SUPPLIED ENTRIES:
══════
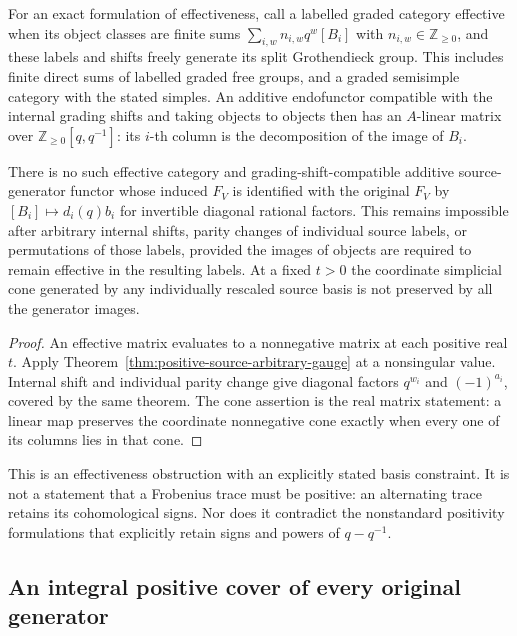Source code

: For an exact formulation of effectiveness, call a labelled graded
category effective when its object classes are finite sums
$\sum_{i,w}n_{i,w}q^w[B_i]$ with $n_{i,w}\in\mathbb Z_{\geq0}$,
and these labels and shifts freely generate its split Grothendieck
group. This includes finite direct sums of labelled graded free
groups, and a graded semisimple category with the stated simples.
An additive endofunctor compatible with the internal grading shifts
and taking objects to objects then has an $A$-linear matrix
over $\mathbb Z_{\geq0}[q,q^{-1}]$: its $i$-th column is the
decomposition of the image of $B_i$.

\begin{corollary}\label{cor:positive-source-effective}
There is no such effective category and grading-shift-compatible
additive source-generator
functor whose induced $F_V$ is identified with the original $F_V$
by $[B_i]\mapsto d_i(q)b_i$ for invertible diagonal rational factors.
This remains impossible after arbitrary internal shifts, parity
changes of individual source labels, or permutations of those labels,
provided the images of objects are required to remain effective in
the resulting labels. At a fixed $t>0$ the coordinate simplicial cone
generated by any individually rescaled source basis is not preserved
by all the generator images.
\end{corollary}
\begin{proof}
An effective matrix evaluates to a nonnegative matrix at each positive
real $t$. Apply Theorem~\ref{thm:positive-source-arbitrary-gauge} at
a nonsingular value. Internal shift and individual parity change
give diagonal factors $q^{w_i}$ and $(-1)^{a_i}$, covered by the
same theorem. The cone assertion is the real matrix statement:
a linear map preserves the coordinate nonnegative cone exactly when
every one of its columns lies in that cone.
\end{proof}

This is an effectiveness obstruction with an explicitly stated
basis constraint. It is not a statement that a Frobenius trace must
be positive: an alternating trace retains its cohomological signs.
Nor does it contradict the nonstandard positivity formulations that
explicitly retain signs and powers of $q-q^{-1}$.

\subsection{An integral positive cover of every original generator}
══════
EXERCISE BRIEF: Start at the first line of the records and write out everything up to and including the line containing "decomposition of the image of $B_i$.". No pictures.

RESULT OF THIS TASK:
Source code

: For an exact formulation of effectiveness, call a labelled graded
category effective when its object classes are finite sums
$\sum_{i,w}n_{i,w}q^w[B_i]$ with $n_{i,w}\in\mathbb Z_{\geq0}$,
and these labels and shifts freely generate its split Grothendieck
group. This includes finite direct sums of labelled graded free
groups, and a graded semisimple category with the stated simples.
An additive endofunctor compatible with the internal grading shifts
and taking objects to objects then has an $A$-linear matrix
over $\mathbb Z_{\geq0}[q,q^{-1}]$: its $i$-th column is the
decomposition of the image of $B_i$.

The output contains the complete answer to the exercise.